I was interested to read, in your issue of 27 July, Richard Wollheim’s account of ‘popular philosophy’ in Britain during the Fifties (LRB, 27 July). Does he recall, or has he blotted from his memory of broadcast philosophy in this period, the episode of Hancock’s Half Hour in which the hero consoled himself on a solitary Saturday night with Bertrand Russell’s History of Western Philosophy? It ended in tears; he did not get beyond page ten. Should we understand this episode as reflecting the normality of staying in on a Saturday night to read philosophy, or, on the contrary, as signalling an increasing tendency to identify this practice with social failure?
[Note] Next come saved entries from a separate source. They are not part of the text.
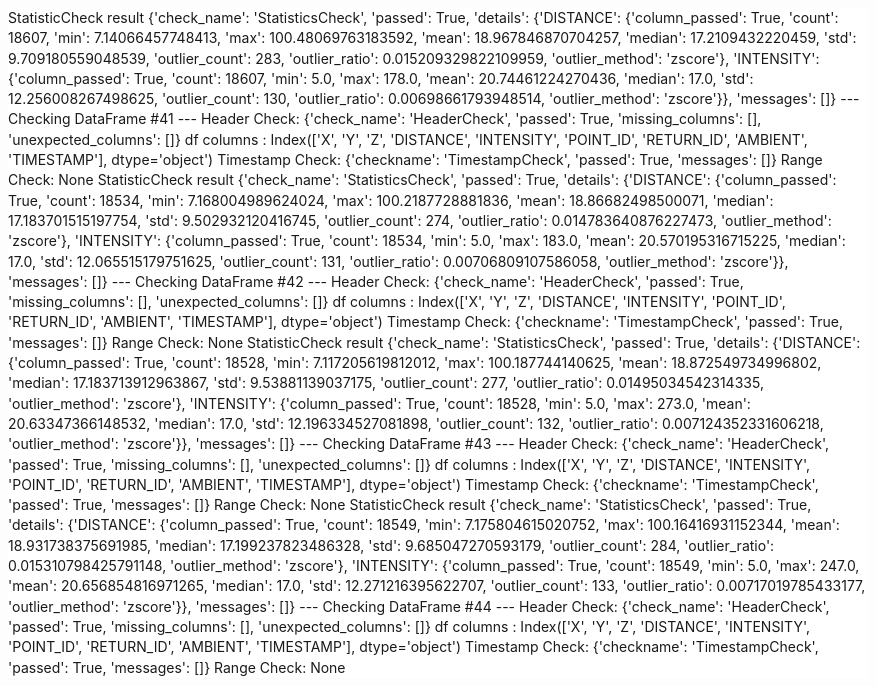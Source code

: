 StatisticCheck result {'check_name': 'StatisticsCheck', 'passed': True, 'details': {'DISTANCE': {'column_passed': True, 'count': 18607, 'min': 7.14066457748413, 'max': 100.48069763183592, 'mean': 18.967846870704257, 'median': 17.2109432220459, 'std': 9.709180559048539, 'outlier_count': 283, 'outlier_ratio': 0.015209329822109959, 'outlier_method': 'zscore'}, 'INTENSITY': {'column_passed': True, 'count': 18607, 'min': 5.0, 'max': 178.0, 'mean': 20.74461224270436, 'median': 17.0, 'std': 12.256008267498625, 'outlier_count': 130, 'outlier_ratio': 0.00698661793948514, 'outlier_method': 'zscore'}}, 'messages': []}
--- Checking DataFrame #41 ---
Header Check: {'check_name': 'HeaderCheck', 'passed': True, 'missing_columns': [], 'unexpected_columns': []}
df columns : Index(['X', 'Y', 'Z', 'DISTANCE', 'INTENSITY', 'POINT_ID', 'RETURN_ID',
       'AMBIENT', 'TIMESTAMP'],
      dtype='object')
Timestamp Check: {'checkname': 'TimestampCheck', 'passed': True, 'messages': []}
Range Check: None
StatisticCheck result {'check_name': 'StatisticsCheck', 'passed': True, 'details': {'DISTANCE': {'column_passed': True, 'count': 18534, 'min': 7.168004989624024, 'max': 100.2187728881836, 'mean': 18.86682498500071, 'median': 17.183701515197754, 'std': 9.502932120416745, 'outlier_count': 274, 'outlier_ratio': 0.014783640876227473, 'outlier_method': 'zscore'}, 'INTENSITY': {'column_passed': True, 'count': 18534, 'min': 5.0, 'max': 183.0, 'mean': 20.570195316715225, 'median': 17.0, 'std': 12.065515179751625, 'outlier_count': 131, 'outlier_ratio': 0.00706809107586058, 'outlier_method': 'zscore'}}, 'messages': []}
--- Checking DataFrame #42 ---
Header Check: {'check_name': 'HeaderCheck', 'passed': True, 'missing_columns': [], 'unexpected_columns': []}
df columns : Index(['X', 'Y', 'Z', 'DISTANCE', 'INTENSITY', 'POINT_ID', 'RETURN_ID',
       'AMBIENT', 'TIMESTAMP'],
      dtype='object')
Timestamp Check: {'checkname': 'TimestampCheck', 'passed': True, 'messages': []}
Range Check: None
StatisticCheck result {'check_name': 'StatisticsCheck', 'passed': True, 'details': {'DISTANCE': {'column_passed': True, 'count': 18528, 'min': 7.117205619812012, 'max': 100.187744140625, 'mean': 18.872549734996802, 'median': 17.183713912963867, 'std': 9.53881139037175, 'outlier_count': 277, 'outlier_ratio': 0.01495034542314335, 'outlier_method': 'zscore'}, 'INTENSITY': {'column_passed': True, 'count': 18528, 'min': 5.0, 'max': 273.0, 'mean': 20.63347366148532, 'median': 17.0, 'std': 12.196334527081898, 'outlier_count': 132, 'outlier_ratio': 0.007124352331606218, 'outlier_method': 'zscore'}}, 'messages': []}
--- Checking DataFrame #43 ---
Header Check: {'check_name': 'HeaderCheck', 'passed': True, 'missing_columns': [], 'unexpected_columns': []}
df columns : Index(['X', 'Y', 'Z', 'DISTANCE', 'INTENSITY', 'POINT_ID', 'RETURN_ID',
       'AMBIENT', 'TIMESTAMP'],
      dtype='object')
Timestamp Check: {'checkname': 'TimestampCheck', 'passed': True, 'messages': []}
Range Check: None
StatisticCheck result {'check_name': 'StatisticsCheck', 'passed': True, 'details': {'DISTANCE': {'column_passed': True, 'count': 18549, 'min': 7.175804615020752, 'max': 100.16416931152344, 'mean': 18.931738375691985, 'median': 17.199237823486328, 'std': 9.685047270593179, 'outlier_count': 284, 'outlier_ratio': 0.015310798425791148, 'outlier_method': 'zscore'}, 'INTENSITY': {'column_passed': True, 'count': 18549, 'min': 5.0, 'max': 247.0, 'mean': 20.656854816971265, 'median': 17.0, 'std': 12.271216395622707, 'outlier_count': 133, 'outlier_ratio': 0.00717019785433177, 'outlier_method': 'zscore'}}, 'messages': []}
--- Checking DataFrame #44 ---
Header Check: {'check_name': 'HeaderCheck', 'passed': True, 'missing_columns': [], 'unexpected_columns': []}
df columns : Index(['X', 'Y', 'Z', 'DISTANCE', 'INTENSITY', 'POINT_ID', 'RETURN_ID',
       'AMBIENT', 'TIMESTAMP'],
      dtype='object')
Timestamp Check: {'checkname': 'TimestampCheck', 'passed': True, 'messages': []}
Range Check: None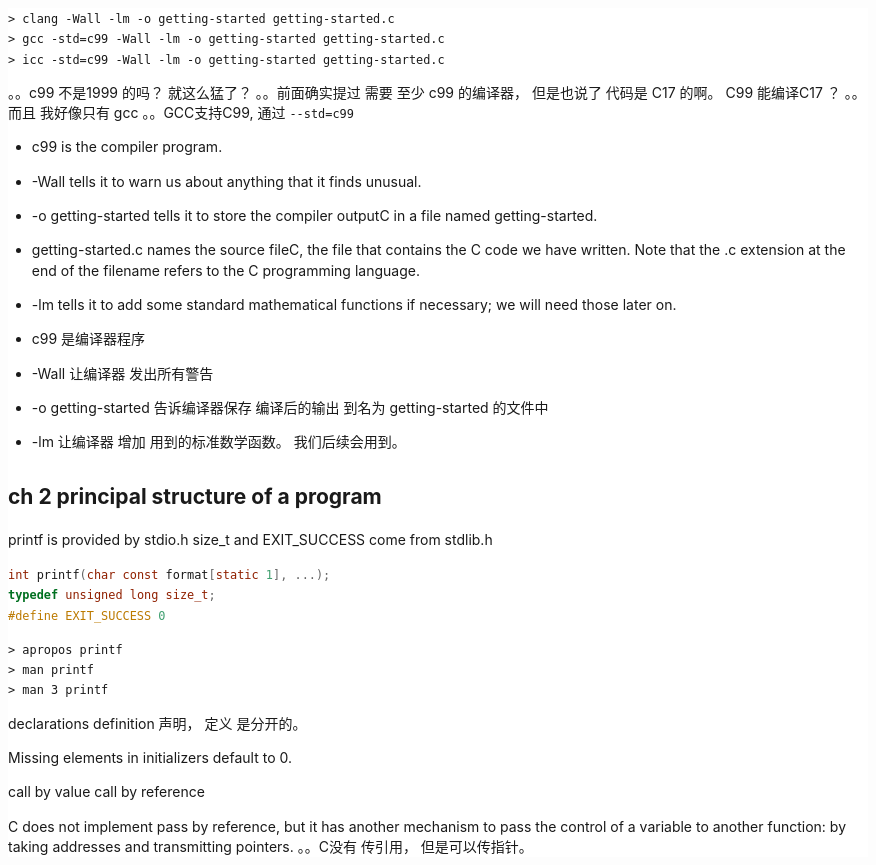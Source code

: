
 ```shell
> clang -Wall -lm -o getting-started getting-started.c
> gcc -std=c99 -Wall -lm -o getting-started getting-started.c
> icc -std=c99 -Wall -lm -o getting-started getting-started.c
```

。。c99 不是1999 的吗？  就这么猛了？
。。前面确实提过 需要 至少 c99 的编译器， 但是也说了 代码是 C17 的啊。 C99 能编译C17 ？
。。而且 我好像只有 gcc 
。。GCC支持C99, 通过 `--std=c99`

- c99 is the compiler program.
- -Wall tells it to warn us about anything that it finds unusual.
- -o getting-started tells it to store the compiler outputC in a file named getting-started.
- getting-started.c names the source fileC, the file that contains the C code we have written. Note that the .c extension at the end of the filename refers to the C programming language.
- -lm tells it to add some standard mathematical functions if necessary; we will need those later on.

- c99 是编译器程序
- -Wall 让编译器 发出所有警告
- -o getting-started 告诉编译器保存 编译后的输出 到名为 getting-started 的文件中
- -lm 让编译器 增加 用到的标准数学函数。 我们后续会用到。


## ch 2 principal structure of a program

printf is provided by stdio.h
size_t and EXIT_SUCCESS come from stdlib.h

```C
int printf(char const format[static 1], ...);
typedef unsigned long size_t;
#define EXIT_SUCCESS 0
```

```shell
> apropos printf
> man printf
> man 3 printf
```

declarations  definition
声明， 定义 是分开的。

Missing elements in initializers default to 0.


call by value
call by reference

C does not implement pass by reference, 
but it has another mechanism to pass the control of a variable to another function: by taking addresses and transmitting pointers.
。。C没有 传引用， 但是可以传指针。


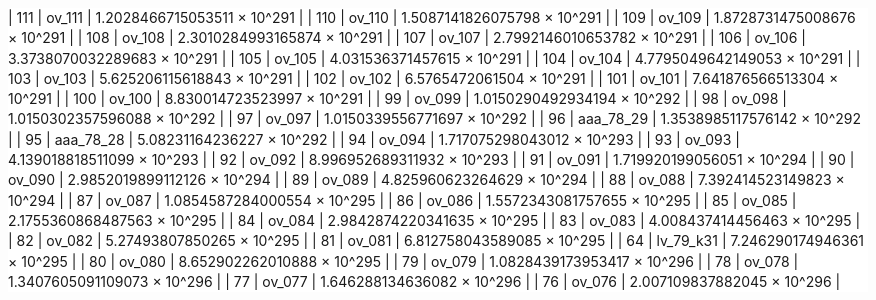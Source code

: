 | 111 | ov_111 | 1.2028466715053511 × 10^291 |
| 110 | ov_110 | 1.5087141826075798 × 10^291 |
| 109 | ov_109 | 1.8728731475008676 × 10^291 |
| 108 | ov_108 | 2.3010284993165874 × 10^291 |
| 107 | ov_107 | 2.7992146010653782 × 10^291 |
| 106 | ov_106 | 3.3738070032289683 × 10^291 |
| 105 | ov_105 | 4.031536371457615 × 10^291 |
| 104 | ov_104 | 4.7795049642149053 × 10^291 |
| 103 | ov_103 | 5.625206115618843 × 10^291 |
| 102 | ov_102 | 6.5765472061504 × 10^291 |
| 101 | ov_101 | 7.641876566513304 × 10^291 |
| 100 | ov_100 | 8.830014723523997 × 10^291 |
| 99 | ov_099 | 1.0150290492934194 × 10^292 |
| 98 | ov_098 | 1.0150302357596088 × 10^292 |
| 97 | ov_097 | 1.0150339556771697 × 10^292 |
| 96 | aaa_78_29 | 1.3538985117576142 × 10^292 |
| 95 | aaa_78_28 | 5.08231164236227 × 10^292 |
| 94 | ov_094 | 1.717075298043012 × 10^293 |
| 93 | ov_093 | 4.139018818511099 × 10^293 |
| 92 | ov_092 | 8.996952689311932 × 10^293 |
| 91 | ov_091 | 1.719920199056051 × 10^294 |
| 90 | ov_090 | 2.9852019899112126 × 10^294 |
| 89 | ov_089 | 4.825960623264629 × 10^294 |
| 88 | ov_088 | 7.392414523149823 × 10^294 |
| 87 | ov_087 | 1.0854587284000554 × 10^295 |
| 86 | ov_086 | 1.5572343081757655 × 10^295 |
| 85 | ov_085 | 2.1755360868487563 × 10^295 |
| 84 | ov_084 | 2.9842874220341635 × 10^295 |
| 83 | ov_083 | 4.008437414456463 × 10^295 |
| 82 | ov_082 | 5.27493807850265 × 10^295 |
| 81 | ov_081 | 6.812758043589085 × 10^295 |
| 64 | lv_79_k31 | 7.246290174946361 × 10^295 |
| 80 | ov_080 | 8.652902262010888 × 10^295 |
| 79 | ov_079 | 1.0828439173953417 × 10^296 |
| 78 | ov_078 | 1.3407605091109073 × 10^296 |
| 77 | ov_077 | 1.646288134636082 × 10^296 |
| 76 | ov_076 | 2.007109837882045 × 10^296 |
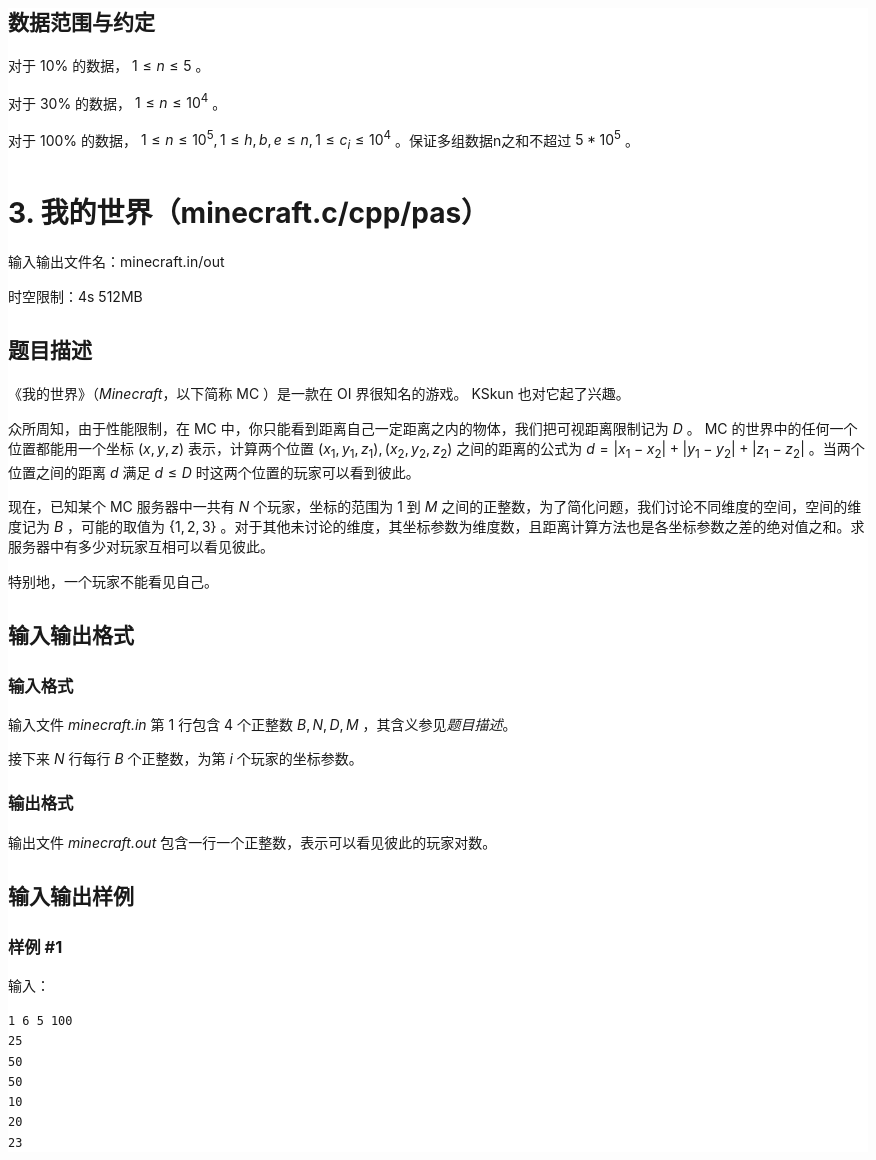 ## 数据范围与约定

对于 $10\%$ 的数据， $1 \leq n \leq 5$ 。

对于 $30\%$ 的数据， $1 \leq n \leq 10^4$ 。

对于 $100\%$ 的数据， $1 \leq n \leq 10^5, 1 \leq h, b, e \leq n, 1 \leq c_i \leq 10^4$ 。保证多组数据n之和不超过 $5*10^5$ 。

<div STYLE="page-break-after: always;"></div>

# 3. 我的世界（minecraft.c/cpp/pas）

输入输出文件名：minecraft.in/out

时空限制：4s 512MB

## 题目描述

《我的世界》（*Minecraft*，以下简称 MC ）是一款在 OI 界很知名的游戏。 KSkun 也对它起了兴趣。

众所周知，由于性能限制，在 MC 中，你只能看到距离自己一定距离之内的物体，我们把可视距离限制记为 $D$ 。 MC 的世界中的任何一个位置都能用一个坐标 $(x, y, z)$ 表示，计算两个位置 $(x_1, y_1, z_1), (x_2, y_2, z_2)$ 之间的距离的公式为 $d = |x_1 - x_2| + |y_1 - y_2| + |z_1 - z_2|$ 。当两个位置之间的距离 $d$ 满足 $d \leq D$ 时这两个位置的玩家可以看到彼此。

现在，已知某个 MC 服务器中一共有 $N$ 个玩家，坐标的范围为 $1$ 到 $M$ 之间的正整数，为了简化问题，我们讨论不同维度的空间，空间的维度记为 $B$ ，可能的取值为 $\{1, 2, 3\}$ 。对于其他未讨论的维度，其坐标参数为维度数，且距离计算方法也是各坐标参数之差的绝对值之和。求服务器中有多少对玩家互相可以看见彼此。

特别地，一个玩家不能看见自己。

## 输入输出格式

### 输入格式

输入文件 *minecraft.in* 第 $1$ 行包含 $4$ 个正整数 $B, N, D, M$ ，其含义参见*题目描述*。

接下来 $N$ 行每行 $B$ 个正整数，为第 $i$ 个玩家的坐标参数。

### 输出格式

输出文件 *minecraft.out* 包含一行一个正整数，表示可以看见彼此的玩家对数。

## 输入输出样例

### 样例 #1

输入：

```
1 6 5 100 
25 
50 
50 
10 
20 
23
```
Should we, indeed, go further, and see this broadcast as precipitating the decline of popular philosophy, inasmuch as it constituted it within a narrative of not-being-a-beautiful-person? These are not entirely silly-season questions. In his review of Bryan Appleyard’s Pleasures of Peace (LRB, 27 July) Frank Kermode suggests that Appleyard ‘might have thought it proper to glance … at the Beatles or the Rolling Stones or Bob Dylan’: perhaps it is time someone put in a word for post-war broadcast comedy as a worthy subject of British cultural history.

Anne Summers
Curator, Department of Manuscripts, British Library

Richard Wollheim writes: ‘For a minister it is second nature to think that argument is good in so far as it is directed at the other side. Intellectuals cannot think like this, for they have to recognise that crucial to holding a belief is seeing how it stands up to arguments pitted against it.’ Would that it were so. How does he reconcile his assertion with the barracking by Oxford undergraduates of speakers whose opinions they dislike, or with the actions of the Oxford authorities in so far condoning their behaviour as not to send the offenders down, or suspend them, for clearly being incapable of profiting from any meaningful university life?